Following on from my post here, I have three statistically significant correlations between Variables A and B for three age groups. They are:
- Group 1 (Less than 18 years) r1 = .74 p < .001 n = 99
- Group 2 (18 to 65 years) r2 = .78 p < .001 n = 96
- Group 3 (More than 65 years) r3 = .75 p < .001 n = 97
Note: I have done Šidák correction on the alpha threshold of 0.05.
However, I am most interested in comparing the correlation coefficients and I have used the calculator here to do the analysis which gives a $p$-value of .794.
This is not statistically significant at the new alpha threshold of .0006 (so $H_0$ is supported i.e. no difference between the groups, though there is a significant relationship between A and B for each group).
Question 1: How do I report these significant and this non significant findings in a single table?
I have columns labelled (in this order):
- r squared
- p value
- sample size
Question 2: Should I also include the confidence interval.

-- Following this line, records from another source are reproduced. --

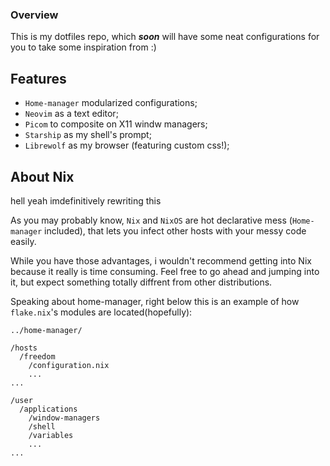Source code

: ### Overview

This is my dotfiles repo, which ***soon*** will have some neat configurations for you to take some inspiration from :)

## Features

* <code>Home-manager</code> modularized configurations;
* <code>Neovim</code> as a text editor;
* <code>Picom</code> to composite on X11 windw managers;
* <code>Starship</code> as my shell's prompt;
* <code>Librewolf</code> as my browser (featuring custom css!);

## About Nix

hell yeah imdefinitively rewriting this

As you may probably know, <code>Nix</code> and <code>NixOS</code> are hot declarative mess (<code>Home-manager</code> included), that lets you infect other hosts with your messy code easily.

While you have those advantages, i wouldn't recommend getting into Nix because it really is time consuming. Feel free to go ahead and jumping into it, but expect something totally diffrent from other distributions.

Speaking about home-manager, right below this is an example of how <code>flake.nix</code>'s modules are located(hopefully):

    ../home-manager/

    /hosts
      /freedom
        /configuration.nix
        ...
    ...

    /user
      /applications
        /window-managers
        /shell
        /variables
        ...
    ...
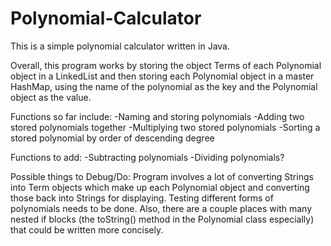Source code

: # Polynomial-Calculator
This is a simple polynomial calculator written in Java.

Overall, this program works by storing the object Terms of each Polynomial object in a LinkedList and then storing each Polynomial object in a master HashMap, using the name of the polynomial as the key and the Polynomial object as the value.

Functions so far include:
  -Naming and storing polynomials
  -Adding two stored polynomials together
  -Multiplying two stored polynomials
  -Sorting a stored polynomial by order of descending degree
  
Functions to add:
  -Subtracting polynomials
  -Dividing polynomials?
  
Possible things to Debug/Do:
Program involves a lot of converting Strings into Term objects which make up each Polynomial object and converting those back into Strings for displaying. Testing different forms of polynomials needs to be done. Also, there are a couple places with many nested if blocks (the toString() method in the Polynomial class especially) that could be written more concisely.
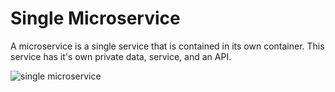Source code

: # Single Microservice

A microservice is a single service that is contained in its own container. This service has it's own private data, service, and an API.

![single microservice](https://www.lucidchart.com/publicSegments/view/12806964-89c1-4e0a-8322-4e6ac1b12efa/image.png)
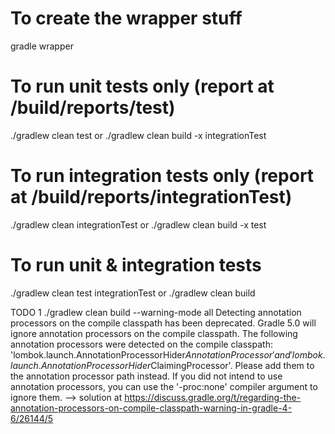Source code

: # To create the wrapper stuff
gradle wrapper


# To run unit tests only (report at /build/reports/test)
./gradlew clean test
or
./gradlew clean build -x integrationTest


# To run integration tests only (report at /build/reports/integrationTest)
./gradlew clean integrationTest
or
./gradlew clean build -x test


# To run unit & integration tests
./gradlew clean test integrationTest
or
./gradlew clean build


TODO 1
./gradlew clean build --warning-mode all
Detecting annotation processors on the compile classpath has been deprecated. Gradle 5.0 will ignore annotation processors on the compile classpath. The following annotation processors were detected on the compile classpath: 'lombok.launch.AnnotationProcessorHider$AnnotationProcessor' and 'lombok.launch.AnnotationProcessorHider$ClaimingProcessor'.  Please add them to the annotation processor path instead. If you did not intend to use annotation processors, you can use the '-proc:none' compiler argument to ignore them.
--> solution at https://discuss.gradle.org/t/regarding-the-annotation-processors-on-compile-classpath-warning-in-gradle-4-6/26144/5
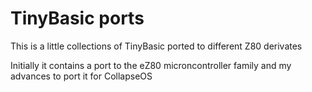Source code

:# TinyBasic ports

This is a little collections of TinyBasic ported to different Z80 derivates

Initially it contains a port to the eZ80 microncontroller family
and my advances to port it for CollapseOS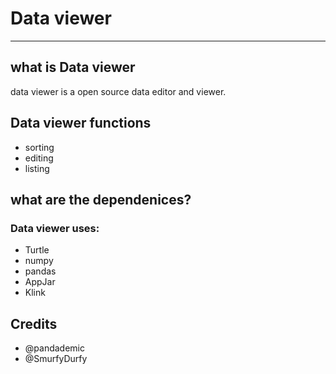 # Data viewer
_____
##  what is Data viewer
data viewer is a open source data editor and viewer.

## Data viewer functions
- sorting
- editing
-  listing

## what are the dependenices?
### Data viewer uses:
- Turtle
- numpy
- pandas
- AppJar
- Klink
## Credits
- @pandademic
- @SmurfyDurfy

How does this add to the information already provided, especially when I am noting the p value?
One of the contributors below suggests that there may be an alternative way of addressing the problem above (which I can only presume to be a better/robust method than Pearson's r that I have used.
Question 3: Is there an alternative analysis I can perform for the problem above (noting that I am focusing on relationships and the equality of the relationships across demographic characteristics)? (I think by now I really understand correlation is not causation; I am not interested in causation!)
Some insights into why I am asking these questions, especially Q3, are in response to another question here.